Go through the listing and copy every line word for word.

[INPUT DATA]

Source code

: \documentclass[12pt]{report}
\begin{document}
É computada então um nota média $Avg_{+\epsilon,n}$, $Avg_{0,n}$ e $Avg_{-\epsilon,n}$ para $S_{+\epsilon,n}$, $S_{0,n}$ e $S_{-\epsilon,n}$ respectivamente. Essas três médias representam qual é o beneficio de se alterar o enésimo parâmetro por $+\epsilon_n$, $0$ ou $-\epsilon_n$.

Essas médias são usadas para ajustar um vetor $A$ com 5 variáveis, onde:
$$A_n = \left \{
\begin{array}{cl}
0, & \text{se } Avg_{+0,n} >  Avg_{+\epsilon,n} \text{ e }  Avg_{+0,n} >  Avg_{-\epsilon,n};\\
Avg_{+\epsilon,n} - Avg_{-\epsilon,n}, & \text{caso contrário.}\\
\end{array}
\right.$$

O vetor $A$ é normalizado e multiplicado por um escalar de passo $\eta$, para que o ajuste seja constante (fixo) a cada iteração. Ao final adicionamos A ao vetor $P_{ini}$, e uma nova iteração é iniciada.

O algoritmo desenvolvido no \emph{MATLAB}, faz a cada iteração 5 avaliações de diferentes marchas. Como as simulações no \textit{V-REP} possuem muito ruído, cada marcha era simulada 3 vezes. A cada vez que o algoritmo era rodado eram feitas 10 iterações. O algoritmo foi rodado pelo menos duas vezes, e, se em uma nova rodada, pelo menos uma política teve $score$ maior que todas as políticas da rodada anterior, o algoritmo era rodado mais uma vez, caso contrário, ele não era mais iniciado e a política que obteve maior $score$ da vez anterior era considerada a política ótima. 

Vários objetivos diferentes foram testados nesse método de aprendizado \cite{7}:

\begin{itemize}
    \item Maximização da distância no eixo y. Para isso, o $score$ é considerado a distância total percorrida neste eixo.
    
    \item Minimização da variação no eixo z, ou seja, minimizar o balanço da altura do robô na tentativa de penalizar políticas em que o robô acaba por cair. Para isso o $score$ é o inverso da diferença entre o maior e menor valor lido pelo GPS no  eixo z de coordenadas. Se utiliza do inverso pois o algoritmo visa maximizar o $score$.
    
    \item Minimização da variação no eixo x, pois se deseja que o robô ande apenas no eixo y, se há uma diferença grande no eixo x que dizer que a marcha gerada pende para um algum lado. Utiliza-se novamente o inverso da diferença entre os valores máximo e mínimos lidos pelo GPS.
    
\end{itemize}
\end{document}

[/INPUT DATA]

■ ANSWER TO THE EXERCISE:
Source code

: \documentclass[12pt]{report}
\begin{document}
É computada então um nota média $Avg_{+\epsilon,n}$, $Avg_{0,n}$ e $Avg_{-\epsilon,n}$ para $S_{+\epsilon,n}$, $S_{0,n}$ e $S_{-\epsilon,n}$ respectivamente. Essas três médias representam qual é o beneficio de se alterar o enésimo parâmetro por $+\epsilon_n$, $0$ ou $-\epsilon_n$.

Essas médias são usadas para ajustar um vetor $A$ com 5 variáveis, onde:
$$A_n = \left \{
\begin{array}{cl}
0, & \text{se } Avg_{+0,n} >  Avg_{+\epsilon,n} \text{ e }  Avg_{+0,n} >  Avg_{-\epsilon,n};\\
Avg_{+\epsilon,n} - Avg_{-\epsilon,n}, & \text{caso contrário.}\\
\end{array}
\right.$$

O vetor $A$ é normalizado e multiplicado por um escalar de passo $\eta$, para que o ajuste seja constante (fixo) a cada iteração. Ao final adicionamos A ao vetor $P_{ini}$, e uma nova iteração é iniciada.

O algoritmo desenvolvido no \emph{MATLAB}, faz a cada iteração 5 avaliações de diferentes marchas. Como as simulações no \textit{V-REP} possuem muito ruído, cada marcha era simulada 3 vezes. A cada vez que o algoritmo era rodado eram feitas 10 iterações. O algoritmo foi rodado pelo menos duas vezes, e, se em uma nova rodada, pelo menos uma política teve $score$ maior que todas as políticas da rodada anterior, o algoritmo era rodado mais uma vez, caso contrário, ele não era mais iniciado e a política que obteve maior $score$ da vez anterior era considerada a política ótima. 

Vários objetivos diferentes foram testados nesse método de aprendizado \cite{7}:

\begin{itemize}
    \item Maximização da distância no eixo y. Para isso, o $score$ é considerado a distância total percorrida neste eixo.
    
    \item Minimização da variação no eixo z, ou seja, minimizar o balanço da altura do robô na tentativa de penalizar políticas em que o robô acaba por cair. Para isso o $score$ é o inverso da diferença entre o maior e menor valor lido pelo GPS no  eixo z de coordenadas. Se utiliza do inverso pois o algoritmo visa maximizar o $score$.
    
    \item Minimização da variação no eixo x, pois se deseja que o robô ande apenas no eixo y, se há uma diferença grande no eixo x que dizer que a marcha gerada pende para um algum lado. Utiliza-se novamente o inverso da diferença entre os valores máximo e mínimos lidos pelo GPS.
    
\end{itemize}
\end{document}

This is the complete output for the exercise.